== YOUR ASSIGNMENT ==
Whenever the string "apps" turns up in a line below, that line should be copied.

== Saved entries ==
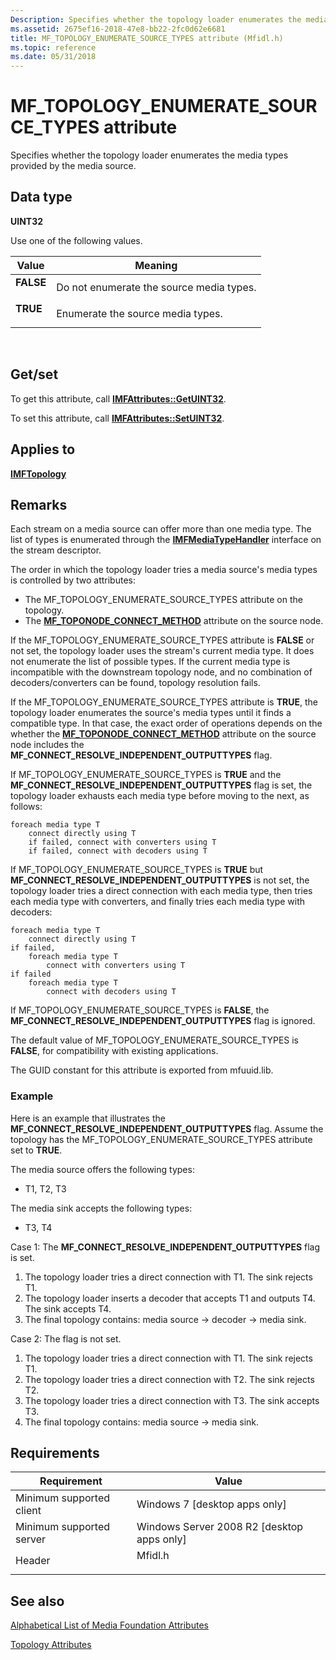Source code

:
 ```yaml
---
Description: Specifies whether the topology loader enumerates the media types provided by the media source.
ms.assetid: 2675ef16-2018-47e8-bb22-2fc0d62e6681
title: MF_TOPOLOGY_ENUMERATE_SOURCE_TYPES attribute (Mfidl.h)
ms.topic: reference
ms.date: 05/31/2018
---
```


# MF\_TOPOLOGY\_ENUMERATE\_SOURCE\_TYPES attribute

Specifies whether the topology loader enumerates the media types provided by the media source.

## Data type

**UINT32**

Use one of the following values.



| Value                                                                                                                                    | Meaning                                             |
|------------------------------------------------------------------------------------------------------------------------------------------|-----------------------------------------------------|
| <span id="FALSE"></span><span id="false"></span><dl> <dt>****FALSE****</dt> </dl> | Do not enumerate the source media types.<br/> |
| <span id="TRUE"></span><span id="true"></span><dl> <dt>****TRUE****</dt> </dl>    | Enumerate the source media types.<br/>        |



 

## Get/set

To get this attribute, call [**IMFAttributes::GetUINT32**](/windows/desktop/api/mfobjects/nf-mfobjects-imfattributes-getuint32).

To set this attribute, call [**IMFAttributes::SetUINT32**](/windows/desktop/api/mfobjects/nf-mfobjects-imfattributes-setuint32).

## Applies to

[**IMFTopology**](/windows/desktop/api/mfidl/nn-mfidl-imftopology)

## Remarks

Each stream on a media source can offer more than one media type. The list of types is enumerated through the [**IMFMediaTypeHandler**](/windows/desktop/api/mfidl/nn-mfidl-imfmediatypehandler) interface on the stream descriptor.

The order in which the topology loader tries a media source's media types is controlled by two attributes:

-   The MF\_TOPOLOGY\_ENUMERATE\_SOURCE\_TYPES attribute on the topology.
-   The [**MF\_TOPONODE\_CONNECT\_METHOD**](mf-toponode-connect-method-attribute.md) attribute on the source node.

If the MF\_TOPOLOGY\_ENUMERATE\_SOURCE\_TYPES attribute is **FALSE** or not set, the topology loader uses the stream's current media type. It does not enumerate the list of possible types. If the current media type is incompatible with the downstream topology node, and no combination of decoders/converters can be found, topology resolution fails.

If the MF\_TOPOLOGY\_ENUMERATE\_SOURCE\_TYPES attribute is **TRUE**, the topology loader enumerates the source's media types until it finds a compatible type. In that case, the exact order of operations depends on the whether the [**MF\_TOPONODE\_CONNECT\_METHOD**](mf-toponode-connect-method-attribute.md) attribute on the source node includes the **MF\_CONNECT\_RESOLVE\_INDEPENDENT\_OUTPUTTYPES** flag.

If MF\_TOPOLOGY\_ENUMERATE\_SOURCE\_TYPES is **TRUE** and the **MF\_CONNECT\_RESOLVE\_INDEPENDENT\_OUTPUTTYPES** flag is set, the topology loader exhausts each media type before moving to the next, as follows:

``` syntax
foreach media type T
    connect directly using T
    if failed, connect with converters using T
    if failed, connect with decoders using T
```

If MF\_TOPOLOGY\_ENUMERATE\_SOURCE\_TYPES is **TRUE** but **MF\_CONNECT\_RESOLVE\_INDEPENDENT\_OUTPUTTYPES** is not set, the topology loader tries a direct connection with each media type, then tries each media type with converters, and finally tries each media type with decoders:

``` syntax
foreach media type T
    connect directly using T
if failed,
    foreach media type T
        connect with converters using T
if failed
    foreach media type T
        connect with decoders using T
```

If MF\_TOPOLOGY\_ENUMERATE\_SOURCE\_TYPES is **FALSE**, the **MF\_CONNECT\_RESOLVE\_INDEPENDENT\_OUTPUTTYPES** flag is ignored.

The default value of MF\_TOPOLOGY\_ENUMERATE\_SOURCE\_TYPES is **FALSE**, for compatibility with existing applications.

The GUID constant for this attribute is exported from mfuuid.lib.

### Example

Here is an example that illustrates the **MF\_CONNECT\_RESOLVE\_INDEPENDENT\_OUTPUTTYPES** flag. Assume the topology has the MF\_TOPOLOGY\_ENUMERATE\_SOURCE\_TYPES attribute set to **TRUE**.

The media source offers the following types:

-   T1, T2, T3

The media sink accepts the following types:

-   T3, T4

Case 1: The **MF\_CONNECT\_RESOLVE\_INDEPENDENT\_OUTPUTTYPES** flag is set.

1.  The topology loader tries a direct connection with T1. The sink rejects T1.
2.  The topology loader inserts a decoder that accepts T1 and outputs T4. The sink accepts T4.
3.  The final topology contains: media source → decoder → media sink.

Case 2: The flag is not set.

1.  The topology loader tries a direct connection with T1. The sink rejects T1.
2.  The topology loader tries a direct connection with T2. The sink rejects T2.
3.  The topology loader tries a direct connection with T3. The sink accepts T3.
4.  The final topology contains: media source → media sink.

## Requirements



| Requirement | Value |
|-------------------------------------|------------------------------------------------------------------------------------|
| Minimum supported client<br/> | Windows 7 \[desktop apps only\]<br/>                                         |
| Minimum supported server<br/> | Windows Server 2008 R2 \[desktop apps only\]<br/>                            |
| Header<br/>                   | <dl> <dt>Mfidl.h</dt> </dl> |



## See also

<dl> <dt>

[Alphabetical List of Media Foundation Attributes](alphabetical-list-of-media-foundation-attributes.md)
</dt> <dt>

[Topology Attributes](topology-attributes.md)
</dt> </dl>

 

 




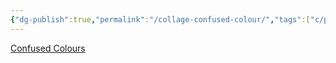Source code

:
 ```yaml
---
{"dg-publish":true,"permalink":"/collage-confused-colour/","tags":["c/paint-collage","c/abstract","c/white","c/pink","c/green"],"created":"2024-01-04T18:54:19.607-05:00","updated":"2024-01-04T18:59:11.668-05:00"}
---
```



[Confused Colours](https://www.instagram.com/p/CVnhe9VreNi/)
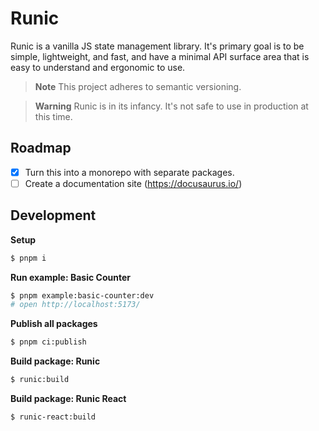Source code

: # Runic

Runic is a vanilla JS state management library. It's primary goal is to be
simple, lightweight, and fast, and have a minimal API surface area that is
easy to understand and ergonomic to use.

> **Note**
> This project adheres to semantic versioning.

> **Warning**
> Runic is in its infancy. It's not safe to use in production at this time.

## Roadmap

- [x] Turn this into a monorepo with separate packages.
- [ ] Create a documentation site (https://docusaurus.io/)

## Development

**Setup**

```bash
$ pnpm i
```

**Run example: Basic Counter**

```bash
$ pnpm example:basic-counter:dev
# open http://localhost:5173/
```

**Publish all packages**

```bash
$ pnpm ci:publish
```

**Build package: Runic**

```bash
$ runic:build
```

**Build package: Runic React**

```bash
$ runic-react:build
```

== ANSWER TO THE PROBLEM ==
| Minimum supported client<br/> | Windows 7 \[desktop apps only\]<br/>                                         |
| Minimum supported server<br/> | Windows Server 2008 R2 \[desktop apps only\]<br/>                            |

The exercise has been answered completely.